The human face, as represented in Assyrian sculptures, is a higher
type of face than even the Greek: it is noble and princely; the
Egyptian faces are broad, flat, and clumsy. If Egypt gave birth to
Greece, with her beautiful arts, then truly this immense, clumsy roc's
egg hatched a miraculous nest of loves and graces.
Among the antiques here, my two favorites are Venus de Milon, which I
have described to you, and the Diane Chasseresse: this goddess is
represented by the side of a stag; and so completely is the marble
made alive, that one seems to perceive that a tread so airy would not
bend a flower. Every side of the statue is almost equally graceful.
The small, proud head is thrown back with the freedom of a stag; there
is a gay, haughty self-reliance, an airy defiance, a rejoicing fulness
of health and immortal youth in the whole figure. You see before you
the whole Greek conception of an immortal - a creature full of
intellect, full of the sparkle and elixir of existence, in whom the
principle of life seems to be crystallized and concentrated with a
dazzling abundance; light, airy, incapable alike of love and of
sympathy; living for self, and self only. Alas for poor souls, who, in
the heavy anguish of life, had only such goddesses to go to! How far
in advance is even the idolatry of Christianity! how different the
idea of Mary from the Diana!
Yet, as I walked up and down among these remains of Greek art, I could
not but wonder at the spectacle of their civilization: no modern
development reproduces it, nor ever can or will. It is well to cherish
and make much of that ethereal past, as a specimen of one phase of
humanity, for it is past _forever_. Those isles of Greece, with
their gold and purple haze of light and shadow, their exquisite,
half-spiritual, half-bodily formation - islands where flesh and blood became
semi-spiritual, and where the sense of beauty was an existence - have
passed as a vision of glory, never to return. One scarcely realizes
how full of poetry was their mythology; all successive ages have drawn
on it for images of beauty without exhausting it; and painters and
artists, to this day, are fettered and repressed by vain efforts to
reproduce it. But as a religion for the soul and the heart, all this
is vain and void; all powerless to give repose or comfort. One who
should seek repose on the bosom of such a mythology is as one who
seeks to pillow himself on the many-tinted clouds of evening; soft and
beautiful as they are, there is nothing real to them but their
dampness and coldness.
Here M. and Madame Belloc entered, and as he wanted my opinion of the
Diane, I let her read this part of the letter to him in French. You
ought to have seen M. Belloc, with tears in his eyes, defending the
old Greeks, and expounding to me, with all manner of rainbow
illustrations, the religious meanings of Greek mythology, and the
_morale_ of Greek tragedy. Such a whole souled devotion to a
nation dead and gone could never be found but in France.

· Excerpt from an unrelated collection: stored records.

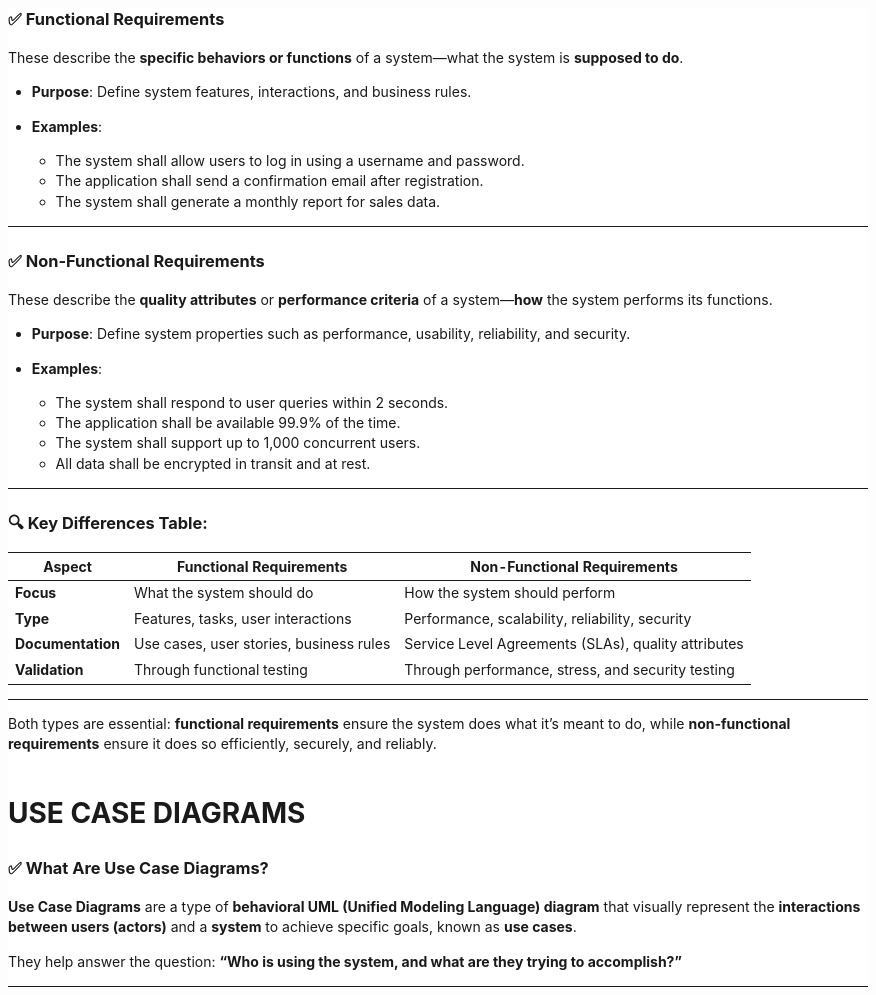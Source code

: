 ### ✅ **Functional Requirements**

These describe the **specific behaviors or functions** of a system—what the system is **supposed to do**.

* **Purpose**: Define system features, interactions, and business rules.
* **Examples**:

  * The system shall allow users to log in using a username and password.
  * The application shall send a confirmation email after registration.
  * The system shall generate a monthly report for sales data.

---

### ✅ **Non-Functional Requirements**

These describe the **quality attributes** or **performance criteria** of a system—**how** the system performs its functions.

* **Purpose**: Define system properties such as performance, usability, reliability, and security.
* **Examples**:

  * The system shall respond to user queries within 2 seconds.
  * The application shall be available 99.9% of the time.
  * The system shall support up to 1,000 concurrent users.
  * All data shall be encrypted in transit and at rest.

---

### 🔍 Key Differences Table:

| Aspect            | Functional Requirements                 | Non-Functional Requirements                         |
| ----------------- | --------------------------------------- | --------------------------------------------------- |
| **Focus**         | What the system should do               | How the system should perform                       |
| **Type**          | Features, tasks, user interactions      | Performance, scalability, reliability, security     |
| **Documentation** | Use cases, user stories, business rules | Service Level Agreements (SLAs), quality attributes |
| **Validation**    | Through functional testing              | Through performance, stress, and security testing   |

---

Both types are essential: **functional requirements** ensure the system does what it’s meant to do, while **non-functional requirements** ensure it does so efficiently, securely, and reliably.

#  USE CASE DIAGRAMS
### ✅ What Are Use Case Diagrams?

**Use Case Diagrams** are a type of **behavioral UML (Unified Modeling Language) diagram** that visually represent the **interactions between users (actors)** and a **system** to achieve specific goals, known as **use cases**.

They help answer the question:
**“Who is using the system, and what are they trying to accomplish?”**

---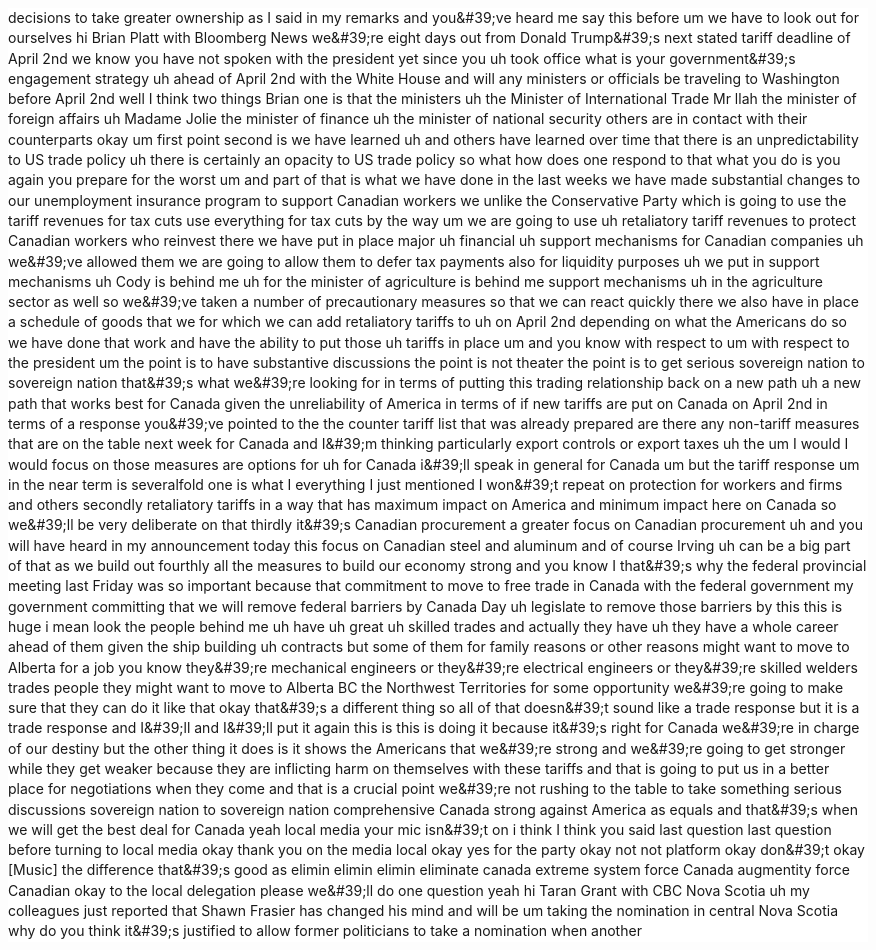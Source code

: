 decisions to take greater ownership as I said in my remarks and you&amp;#39;ve heard me say this before um we have to look out for ourselves hi Brian Platt with Bloomberg News we&amp;#39;re eight days out from Donald Trump&amp;#39;s next stated tariff deadline of April 2nd we know you have not spoken with the president yet since you uh took office what is your government&amp;#39;s engagement strategy uh ahead of April 2nd with the White House and will any ministers or officials be traveling to Washington before April 2nd well I think two things Brian one is that the ministers uh the Minister of International Trade Mr llah the minister of foreign affairs uh Madame Jolie the minister of finance uh the minister of national security others are in contact with their counterparts okay um first point second is we have learned uh and others have learned over time that there is an unpredictability to US trade policy uh there is certainly an opacity to US trade policy so what how does one respond to that what you do is you again you prepare for the worst um and part of that is what we have done in the last weeks we have made substantial changes to our unemployment insurance program to support Canadian workers we unlike the Conservative Party which is going to use the tariff revenues for tax cuts use everything for tax cuts by the way um we are going to use uh retaliatory tariff revenues to protect Canadian workers who reinvest there we have put in place major uh financial uh support mechanisms for Canadian companies uh we&amp;#39;ve allowed them we are going to allow them to defer tax payments also for liquidity purposes uh we put in support mechanisms uh Cody is behind me uh for the minister of agriculture is behind me support mechanisms uh in the agriculture sector as well so we&amp;#39;ve taken a number of precautionary measures so that we can react quickly there we also have in place a schedule of goods that we for which we can add retaliatory tariffs to uh on April 2nd depending on what the Americans do so we have done that work and have the ability to put those uh tariffs in place um and you know with respect to um with respect to the president um the point is to have substantive discussions the point is not theater the point is to get serious sovereign nation to sovereign nation that&amp;#39;s what we&amp;#39;re looking for in terms of putting this trading relationship back on a new path uh a new path that works best for Canada given the unreliability of America in terms of if new tariffs are put on Canada on April 2nd in terms of a response you&amp;#39;ve pointed to the the counter tariff list that was already prepared are there any non-tariff measures that are on the table next week for Canada and I&amp;#39;m thinking particularly export controls or export taxes uh the um I would I would focus on those measures are options for uh for Canada i&amp;#39;ll speak in general for Canada um but the tariff response um in the near term is severalfold one is what I everything I just mentioned I won&amp;#39;t repeat on protection for workers and firms and others secondly retaliatory tariffs in a way that has maximum impact on America and minimum impact here on Canada so we&amp;#39;ll be very deliberate on that thirdly it&amp;#39;s Canadian procurement a greater focus on Canadian procurement uh and you will have heard in my announcement today this focus on Canadian steel and aluminum and of course Irving uh can be a big part of that as we build out fourthly all the measures to build our economy strong and you know I that&amp;#39;s why the federal provincial meeting last Friday was so important because that commitment to move to free trade in Canada with the federal government my government committing that we will remove federal barriers by Canada Day uh legislate to remove those barriers by this this is huge i mean look the people behind me uh have uh great uh skilled trades and actually they have uh they have a whole career ahead of them given the ship building uh contracts but some of them for family reasons or other reasons might want to move to Alberta for a job you know they&amp;#39;re mechanical engineers or they&amp;#39;re electrical engineers or they&amp;#39;re skilled welders trades people they might want to move to Alberta BC the Northwest Territories for some opportunity we&amp;#39;re going to make sure that they can do it like that okay that&amp;#39;s a different thing so all of that doesn&amp;#39;t sound like a trade response but it is a trade response and I&amp;#39;ll and I&amp;#39;ll put it again this is this is doing it because it&amp;#39;s right for Canada we&amp;#39;re in charge of our destiny but the other thing it does is it shows the Americans that we&amp;#39;re strong and we&amp;#39;re going to get stronger while they get weaker because they are inflicting harm on themselves with these tariffs and that is going to put us in a better place for negotiations when they come and that is a crucial point we&amp;#39;re not rushing to the table to take something serious discussions sovereign nation to sovereign nation comprehensive Canada strong against America as equals and that&amp;#39;s when we will get the best deal for Canada yeah local media your mic isn&amp;#39;t on i think I think you said last question last question before turning to local media okay thank you on the media local okay yes for the party okay not not platform okay don&amp;#39;t okay [Music] the difference that&amp;#39;s good as elimin elimin elimin eliminate canada extreme system force Canada augmentity force Canadian okay to the local delegation please we&amp;#39;ll do one question yeah hi Taran Grant with CBC Nova Scotia uh my colleagues just reported that Shawn Frasier has changed his mind and will be um taking the nomination in central Nova Scotia why do you think it&amp;#39;s justified to allow former politicians to take a nomination when another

Madame Belloc was the translator of Maria Edgeworth by that lady's
desire; corresponded with her for years, and still has many of her
letters. Her translation of Uncle Tom has to me all the merit and all
the interest of an original composition. In perusing it I enjoy the
pleasure of reading the story with scarce any consciousness of its
ever having been mine. In the evening Mr. and Mrs. S. C. Hall called.
They are admirably matched - he artist, she author. The one writes
stories, the other illustrates them. Madame M. also called. English by
birth, she is a true _Parisienne,_ or, rather, seems to have both
minds, as she speaks both languages, perfectly.